That one pursuer would be enough, though. Stenwold gripped the broken spearshaft, torn between fight and flight, as the single Echinoi made a slow approach, heedless of its brethren’s success or failure. Eyes that were black and featureless examined Stenwold, and perhaps the creature noted that he was different, not its kind’s usual prey. Perhaps not, but its rough-skinned visage held no expressions that Stenwold could put a name to. It hefted its bronze sword, elegantly wrought into a forward curve, and went for him.
Since its failure against the Onychoi armour he had almost forgotten the little snapbow, but Totho had made the weapon with two barrels, and one might still be loaded. He brought it up even as the Echinoi closed and dragged on the trigger.

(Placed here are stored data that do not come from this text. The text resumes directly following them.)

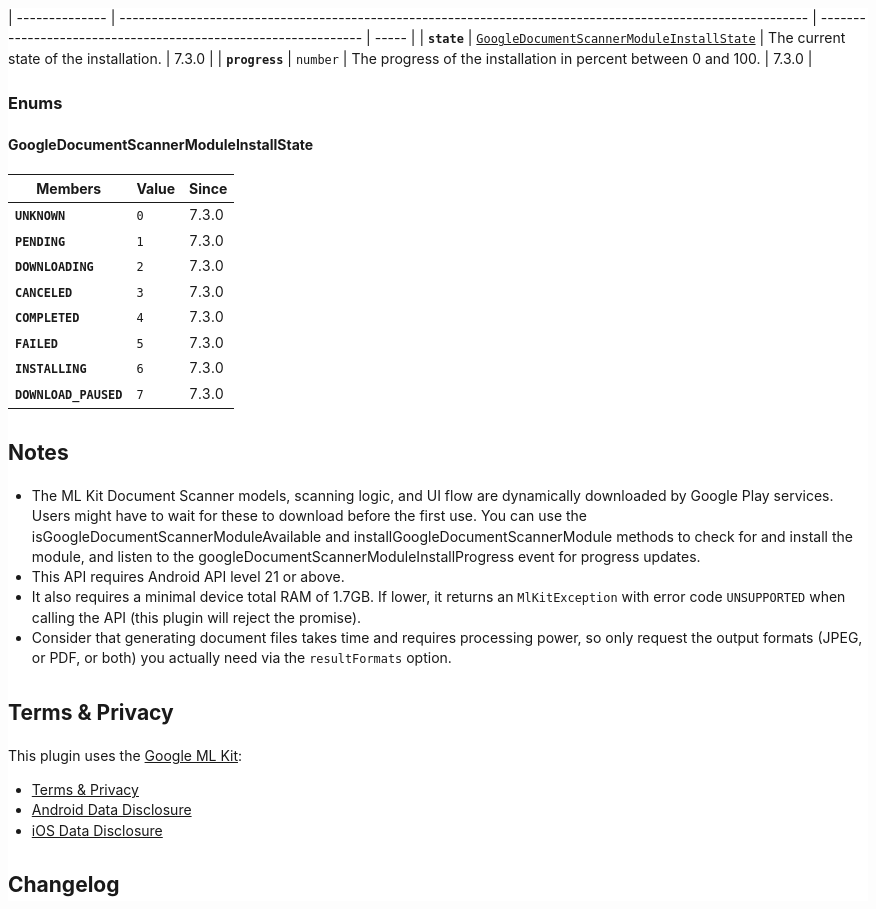 | -------------- | ----------------------------------------------------------------------------------------------------------- | -------------------------------------------------------------- | ----- |
| **`state`**    | <code><a href="#googledocumentscannermoduleinstallstate">GoogleDocumentScannerModuleInstallState</a></code> | The current state of the installation.                         | 7.3.0 |
| **`progress`** | <code>number</code>                                                                                         | The progress of the installation in percent between 0 and 100. | 7.3.0 |


### Enums


#### GoogleDocumentScannerModuleInstallState

| Members               | Value          | Since |
| --------------------- | -------------- | ----- |
| **`UNKNOWN`**         | <code>0</code> | 7.3.0 |
| **`PENDING`**         | <code>1</code> | 7.3.0 |
| **`DOWNLOADING`**     | <code>2</code> | 7.3.0 |
| **`CANCELED`**        | <code>3</code> | 7.3.0 |
| **`COMPLETED`**       | <code>4</code> | 7.3.0 |
| **`FAILED`**          | <code>5</code> | 7.3.0 |
| **`INSTALLING`**      | <code>6</code> | 7.3.0 |
| **`DOWNLOAD_PAUSED`** | <code>7</code> | 7.3.0 |

</docgen-api>

## Notes

- The ML Kit Document Scanner models, scanning logic, and UI flow are dynamically downloaded by Google Play services. Users might have to wait for these to download before the first use. You can use the isGoogleDocumentScannerModuleAvailable and installGoogleDocumentScannerModule methods to check for and install the module, and listen to the googleDocumentScannerModuleInstallProgress event for progress updates.
- This API requires Android API level 21 or above.
- It also requires a minimal device total RAM of 1.7GB. If lower, it returns an `MlKitException` with error code `UNSUPPORTED` when calling the API (this plugin will reject the promise).
- Consider that generating document files takes time and requires processing power, so only request the output formats (JPEG, or PDF, or both) you actually need via the `resultFormats` option.

## Terms & Privacy

This plugin uses the [Google ML Kit](https://developers.google.com/ml-kit):

- [Terms & Privacy](https://developers.google.com/ml-kit/terms)
- [Android Data Disclosure](https://developers.google.com/ml-kit/android-data-disclosure)
- [iOS Data Disclosure](https://developers.google.com/ml-kit/ios-data-disclosure)

## Changelog
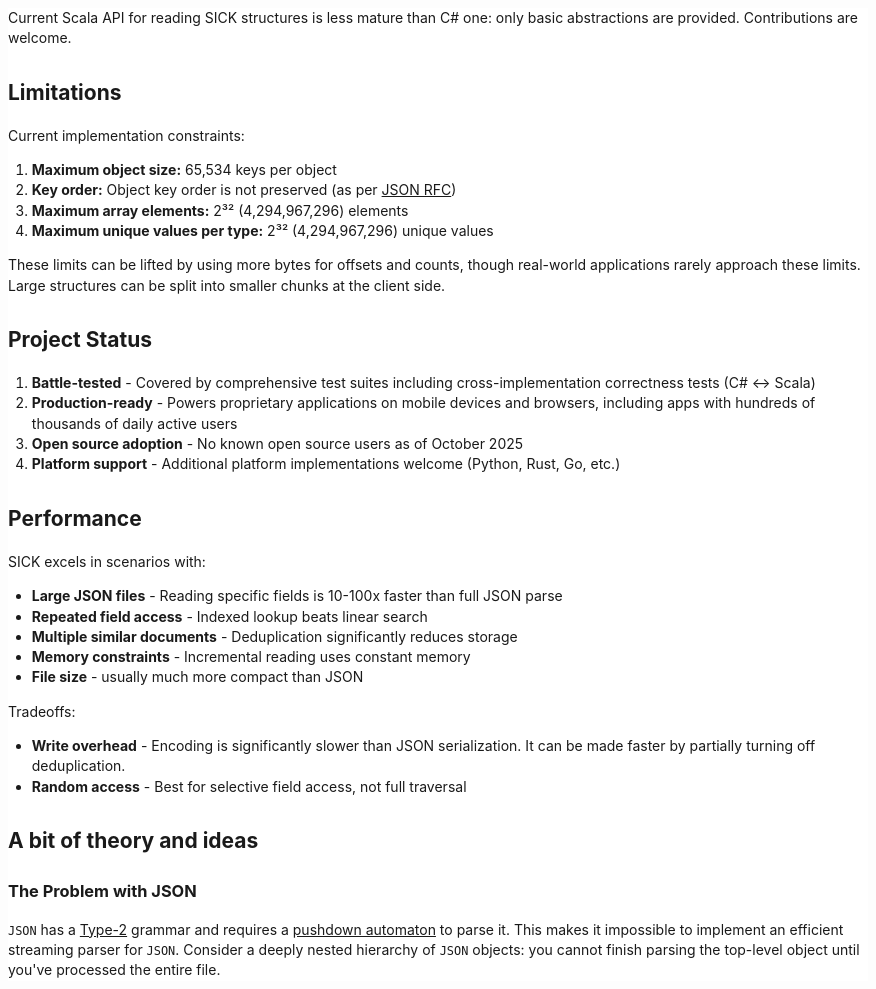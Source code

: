 Current Scala API for reading SICK structures is less mature than C# one: only basic abstractions are provided. Contributions are welcome.

## Limitations

Current implementation constraints:

1. **Maximum object size:** 65,534 keys per object
2. **Key order:** Object key order is not preserved (as per [JSON RFC](https://www.rfc-editor.org/rfc/rfc4627#section-1))
3. **Maximum array elements:** 2³² (4,294,967,296) elements
4. **Maximum unique values per type:** 2³² (4,294,967,296) unique values

These limits can be lifted by using more bytes for offsets and counts, though real-world applications rarely approach these limits. Large structures can be split into smaller chunks at the client side.

## Project Status

1. **Battle-tested** - Covered by comprehensive test suites including cross-implementation correctness tests (C# ↔ Scala)
2. **Production-ready** - Powers proprietary applications on mobile devices and browsers, including apps with hundreds of thousands of daily active users
3. **Open source adoption** - No known open source users as of October 2025
4. **Platform support** - Additional platform implementations welcome (Python, Rust, Go, etc.)

## Performance

SICK excels in scenarios with:

- **Large JSON files** - Reading specific fields is 10-100x faster than full JSON parse
- **Repeated field access** - Indexed lookup beats linear search
- **Multiple similar documents** - Deduplication significantly reduces storage
- **Memory constraints** - Incremental reading uses constant memory
- **File size** - usually much more compact than JSON

Tradeoffs:

- **Write overhead** - Encoding is significantly slower than JSON serialization. It can be made faster by partially turning off deduplication.
- **Random access** - Best for selective field access, not full traversal

## A bit of theory and ideas

### The Problem with JSON

`JSON` has a [Type-2](https://en.wikipedia.org/wiki/Chomsky_hierarchy#Type-2_grammars) grammar and requires a [pushdown
automaton](https://en.wikipedia.org/wiki/Pushdown_automaton) to parse it. This makes it impossible to implement an efficient streaming parser for `JSON`.
Consider a deeply nested hierarchy of `JSON` objects: you cannot finish parsing the top-level object until you've processed the entire file.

There was a muted click, no charge in the air-battery, even if a bolt was in place. Then that sinuous blade was descending on him. He caught the blow on his makeshift staff, but its impact splintered the spear-shaft almost in two, In desperation he lashed the crooked rod across the Echinoi’s face, snapping the weapon entirely but barely making the sea-kinden flinch. The creature swung at him again, overcompensating still in the thin air, and he saved himself by lurching backwards, tripping in the surging waters and tumbling from his feet. The scythe-like edge of the enemy blade passed inches from him as he toppled back. He still held two feet of haft, and he lunged with it as though it was a good Lowlander shortsword, but the jagged point only skidded off the Echinoi’s coppery cuirass, and then just as uselessly from its rugged skin. The sword flashed down again.

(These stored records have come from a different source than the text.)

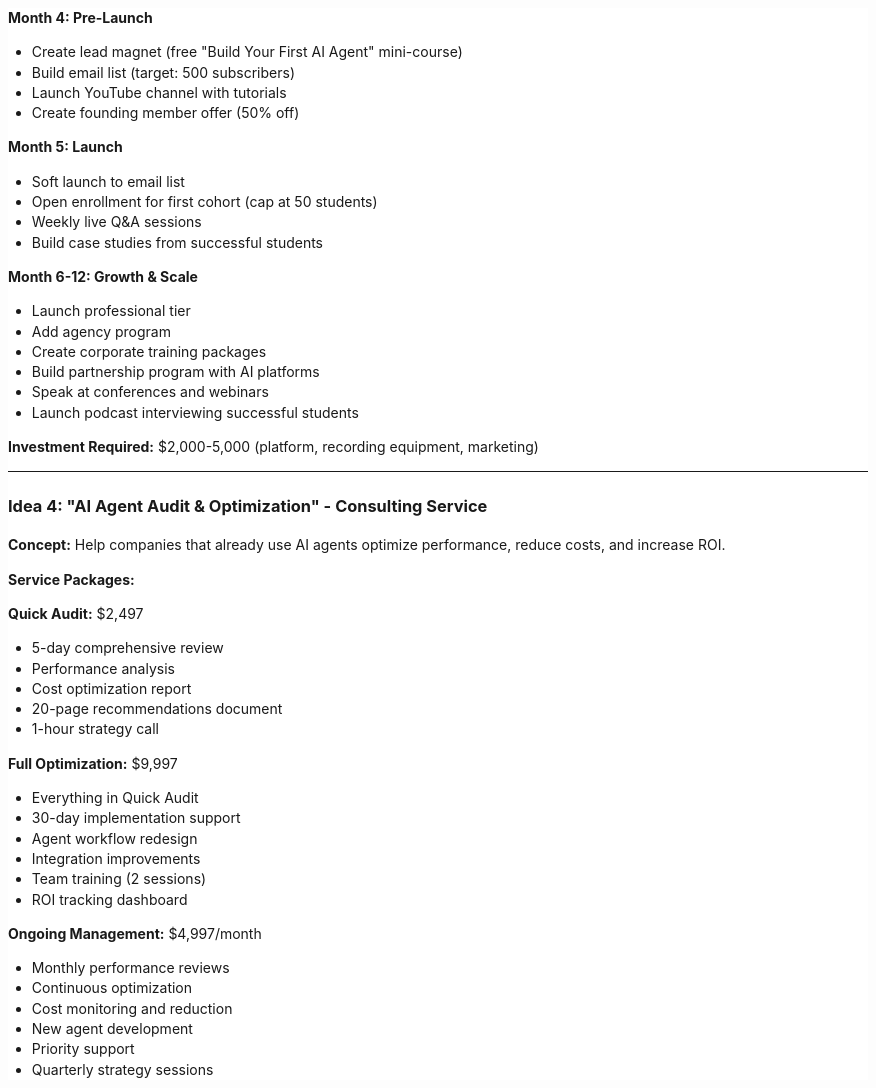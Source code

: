 **Month 4: Pre-Launch**
- Create lead magnet (free "Build Your First AI Agent" mini-course)
- Build email list (target: 500 subscribers)
- Launch YouTube channel with tutorials
- Create founding member offer (50% off)

**Month 5: Launch**
- Soft launch to email list
- Open enrollment for first cohort (cap at 50 students)
- Weekly live Q&A sessions
- Build case studies from successful students

**Month 6-12: Growth & Scale**
- Launch professional tier
- Add agency program
- Create corporate training packages
- Build partnership program with AI platforms
- Speak at conferences and webinars
- Launch podcast interviewing successful students

**Investment Required:** $2,000-5,000 (platform, recording equipment, marketing)

---

### Idea 4: "AI Agent Audit & Optimization" - Consulting Service

**Concept:**
Help companies that already use AI agents optimize performance, reduce costs, and increase ROI.

**Service Packages:**

**Quick Audit:** $2,497
- 5-day comprehensive review
- Performance analysis
- Cost optimization report
- 20-page recommendations document
- 1-hour strategy call

**Full Optimization:** $9,997
- Everything in Quick Audit
- 30-day implementation support
- Agent workflow redesign
- Integration improvements
- Team training (2 sessions)
- ROI tracking dashboard

**Ongoing Management:** $4,997/month
- Monthly performance reviews
- Continuous optimization
- Cost monitoring and reduction
- New agent development
- Priority support
- Quarterly strategy sessions
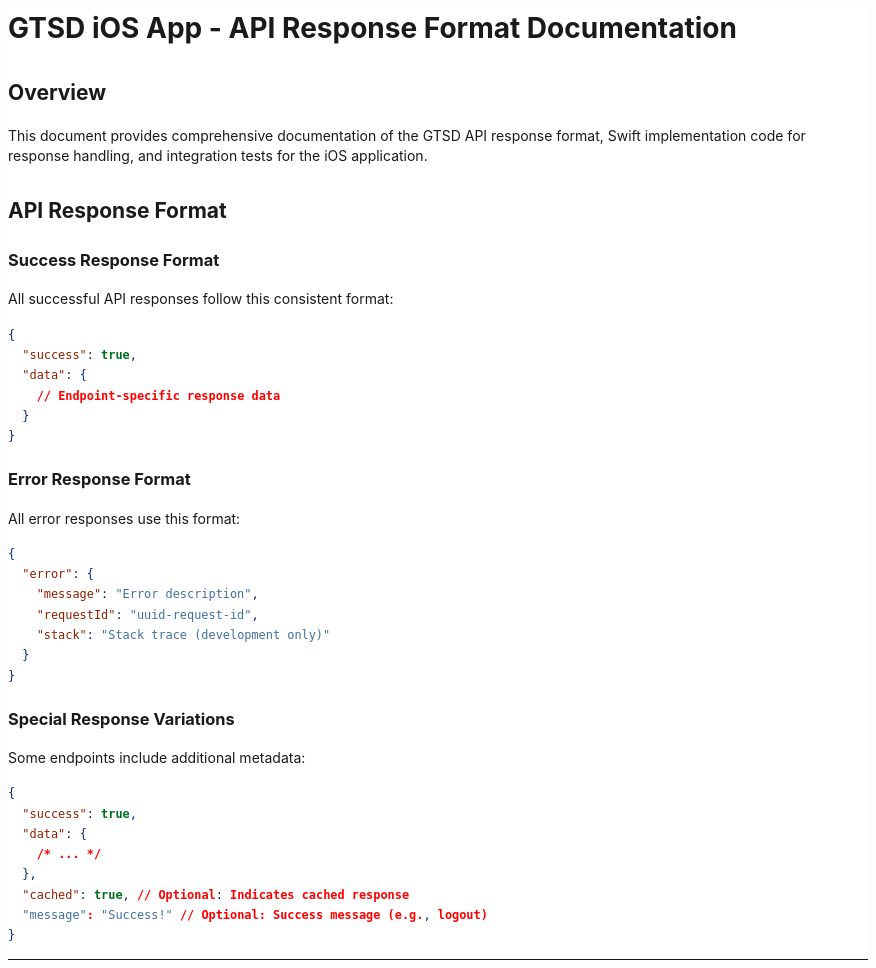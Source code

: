 # GTSD iOS App - API Response Format Documentation

## Overview

This document provides comprehensive documentation of the GTSD API response format, Swift implementation code for response handling, and integration tests for the iOS application.

## API Response Format

### Success Response Format

All successful API responses follow this consistent format:

```json
{
  "success": true,
  "data": {
    // Endpoint-specific response data
  }
}
```

### Error Response Format

All error responses use this format:

```json
{
  "error": {
    "message": "Error description",
    "requestId": "uuid-request-id",
    "stack": "Stack trace (development only)"
  }
}
```

### Special Response Variations

Some endpoints include additional metadata:

```json
{
  "success": true,
  "data": {
    /* ... */
  },
  "cached": true, // Optional: Indicates cached response
  "message": "Success!" // Optional: Success message (e.g., logout)
}
```

---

Something the colour of bone put itself in the way and the Echinoi’s blade skittered from a shield of yellowing shell. An armoured form was stepping over Stenwold in one solid stride, shoving the shield in the Echinoi’s face and pushing it back. Nemoctes – it was Nemoctes, come from nowhere. He held a weapon like a hook-billed pick in his hand and, as he fended off the Echinoi’s next strike he drove the point into his enemy above the neckline of its armour with a grunt of effort. Keeping its sword away with his shield’s edge, Nemoctes changed grip on his weapon’s haft, ducked low and then put all his strength into wrenching it upwards. Even over the general row of battle, Stenwold heard the splintering of bone as the deep-buried point dragged its way free through the top of the Echinoi’s ribs. Then Nemoctes had cast the injured creature away, taking its last weak swing against his greaves.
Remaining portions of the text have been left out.